[RECORDED INFORMATION Boundary: Start]

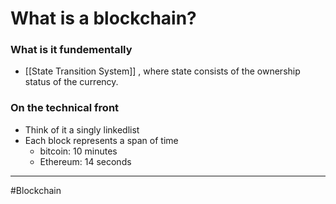 # What is a blockchain?
### What is it fundementally
- [[State Transition System]] , where state consists of the ownership status of the currency.

### On the technical front
- Think of it a singly linkedlist
- Each block represents a span of time
	- bitcoin: 10 minutes
	- Ethereum: 14 seconds
	
---
#Blockchain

[RECORDED INFORMATION Boundary: End]

■ **WHAT TO PRODUCE**:
Strip out the pictures and quote the remaining data word for word.

■ **ANSWER SECTION**:
 # What is a blockchain?
### What is it fundementally
- [[State Transition System]] , where state consists of the ownership status of the currency.

### On the technical front
- Think of it a singly linkedlist
- Each block represents a span of time
	- bitcoin: 10 minutes
	- Ethereum: 14 seconds
	
---
#Blockchain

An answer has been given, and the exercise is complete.